◆ ENTRIES SUPPLIED:
▽
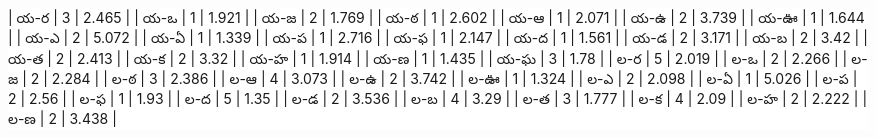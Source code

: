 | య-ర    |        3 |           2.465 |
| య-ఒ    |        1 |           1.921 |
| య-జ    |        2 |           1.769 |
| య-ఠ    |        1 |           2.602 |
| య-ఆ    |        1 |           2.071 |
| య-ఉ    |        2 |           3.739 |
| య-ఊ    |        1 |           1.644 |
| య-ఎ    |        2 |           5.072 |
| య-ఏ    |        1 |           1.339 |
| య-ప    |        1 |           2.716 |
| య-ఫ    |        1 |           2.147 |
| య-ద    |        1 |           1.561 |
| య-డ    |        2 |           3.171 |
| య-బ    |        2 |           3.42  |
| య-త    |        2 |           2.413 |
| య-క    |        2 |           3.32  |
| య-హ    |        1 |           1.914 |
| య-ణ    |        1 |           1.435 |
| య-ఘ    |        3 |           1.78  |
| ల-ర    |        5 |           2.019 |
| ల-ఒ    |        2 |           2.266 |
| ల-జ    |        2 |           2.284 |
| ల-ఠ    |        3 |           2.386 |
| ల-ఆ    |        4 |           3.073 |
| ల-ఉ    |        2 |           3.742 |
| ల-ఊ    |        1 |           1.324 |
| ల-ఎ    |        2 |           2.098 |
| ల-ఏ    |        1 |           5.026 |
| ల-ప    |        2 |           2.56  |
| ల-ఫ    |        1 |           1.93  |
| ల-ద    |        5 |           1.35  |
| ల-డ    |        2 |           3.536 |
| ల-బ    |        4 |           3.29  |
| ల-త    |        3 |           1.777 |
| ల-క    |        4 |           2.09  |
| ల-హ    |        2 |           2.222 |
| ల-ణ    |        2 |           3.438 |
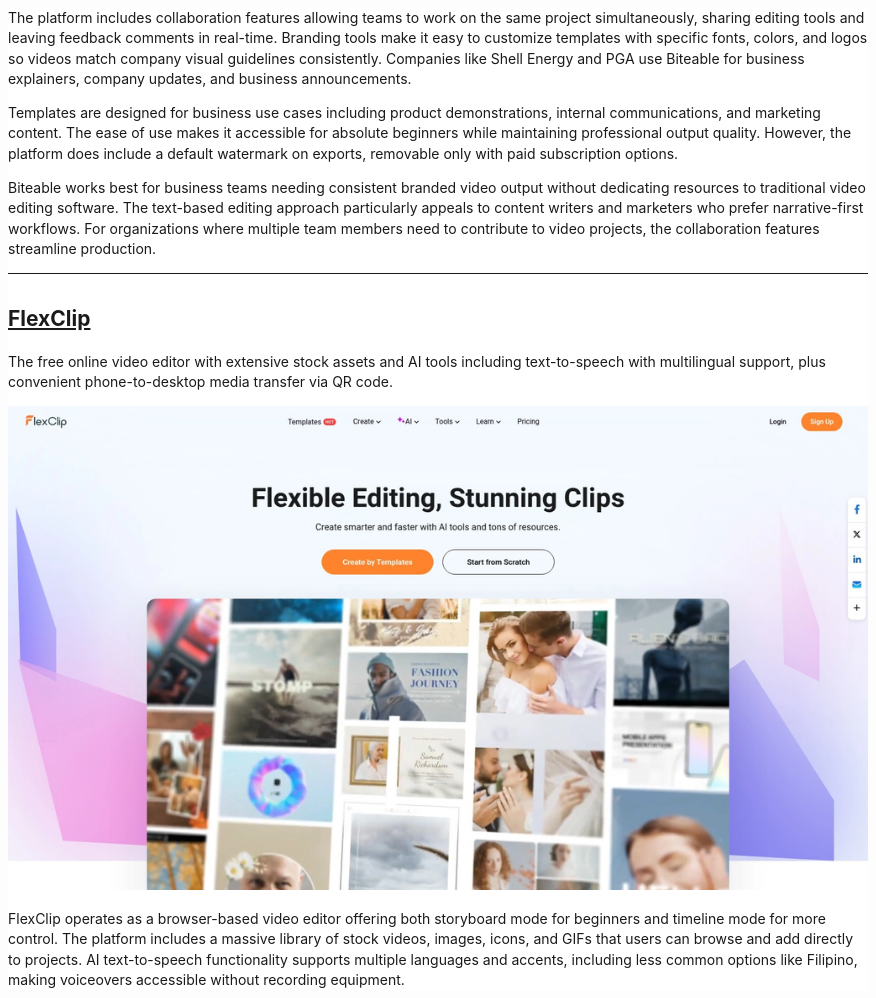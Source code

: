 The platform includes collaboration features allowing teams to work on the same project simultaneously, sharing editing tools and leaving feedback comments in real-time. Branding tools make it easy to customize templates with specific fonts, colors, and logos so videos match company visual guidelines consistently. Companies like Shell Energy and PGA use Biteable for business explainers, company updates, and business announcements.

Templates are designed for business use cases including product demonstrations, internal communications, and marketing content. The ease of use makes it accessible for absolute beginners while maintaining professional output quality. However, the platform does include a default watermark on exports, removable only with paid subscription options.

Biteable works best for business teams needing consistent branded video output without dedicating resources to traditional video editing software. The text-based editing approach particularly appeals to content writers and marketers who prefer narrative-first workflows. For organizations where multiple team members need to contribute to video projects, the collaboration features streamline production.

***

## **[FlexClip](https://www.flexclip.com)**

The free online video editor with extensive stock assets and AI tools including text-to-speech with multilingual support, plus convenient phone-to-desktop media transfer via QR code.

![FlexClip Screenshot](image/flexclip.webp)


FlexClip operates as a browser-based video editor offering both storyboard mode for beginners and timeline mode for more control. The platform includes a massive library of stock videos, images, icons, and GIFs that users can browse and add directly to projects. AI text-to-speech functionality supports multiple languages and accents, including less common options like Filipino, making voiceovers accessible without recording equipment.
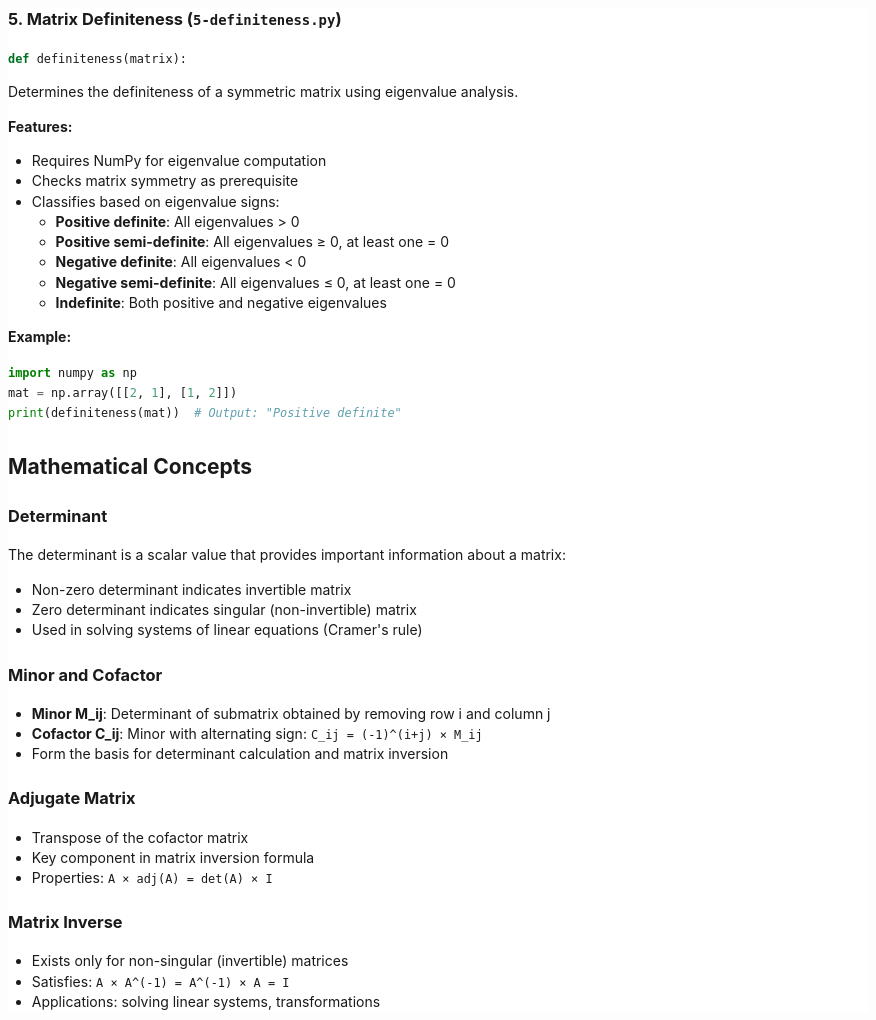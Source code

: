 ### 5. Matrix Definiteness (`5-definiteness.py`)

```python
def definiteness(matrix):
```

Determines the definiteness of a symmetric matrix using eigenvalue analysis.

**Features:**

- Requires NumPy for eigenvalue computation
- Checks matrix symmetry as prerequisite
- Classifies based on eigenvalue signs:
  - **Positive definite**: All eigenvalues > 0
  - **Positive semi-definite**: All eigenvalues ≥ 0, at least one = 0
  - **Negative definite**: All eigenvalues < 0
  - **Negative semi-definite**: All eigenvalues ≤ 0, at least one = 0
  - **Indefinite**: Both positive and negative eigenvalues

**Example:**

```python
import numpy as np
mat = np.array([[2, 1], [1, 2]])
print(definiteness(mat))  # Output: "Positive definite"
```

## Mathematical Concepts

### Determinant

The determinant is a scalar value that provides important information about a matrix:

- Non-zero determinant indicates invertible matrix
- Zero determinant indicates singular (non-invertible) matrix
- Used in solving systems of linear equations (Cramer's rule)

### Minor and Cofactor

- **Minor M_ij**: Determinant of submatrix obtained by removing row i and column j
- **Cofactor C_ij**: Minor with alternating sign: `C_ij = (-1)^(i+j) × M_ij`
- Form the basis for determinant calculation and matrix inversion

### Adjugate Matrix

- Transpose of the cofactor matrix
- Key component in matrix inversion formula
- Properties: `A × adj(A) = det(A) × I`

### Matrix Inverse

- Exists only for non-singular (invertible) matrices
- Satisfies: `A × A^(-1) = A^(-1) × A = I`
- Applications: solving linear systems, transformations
△
What lines of the data contain the string "systems"? List them.

◆ RESULT:
- Used in solving systems of linear equations (Cramer's rule)
- Applications: solving linear systems, transformations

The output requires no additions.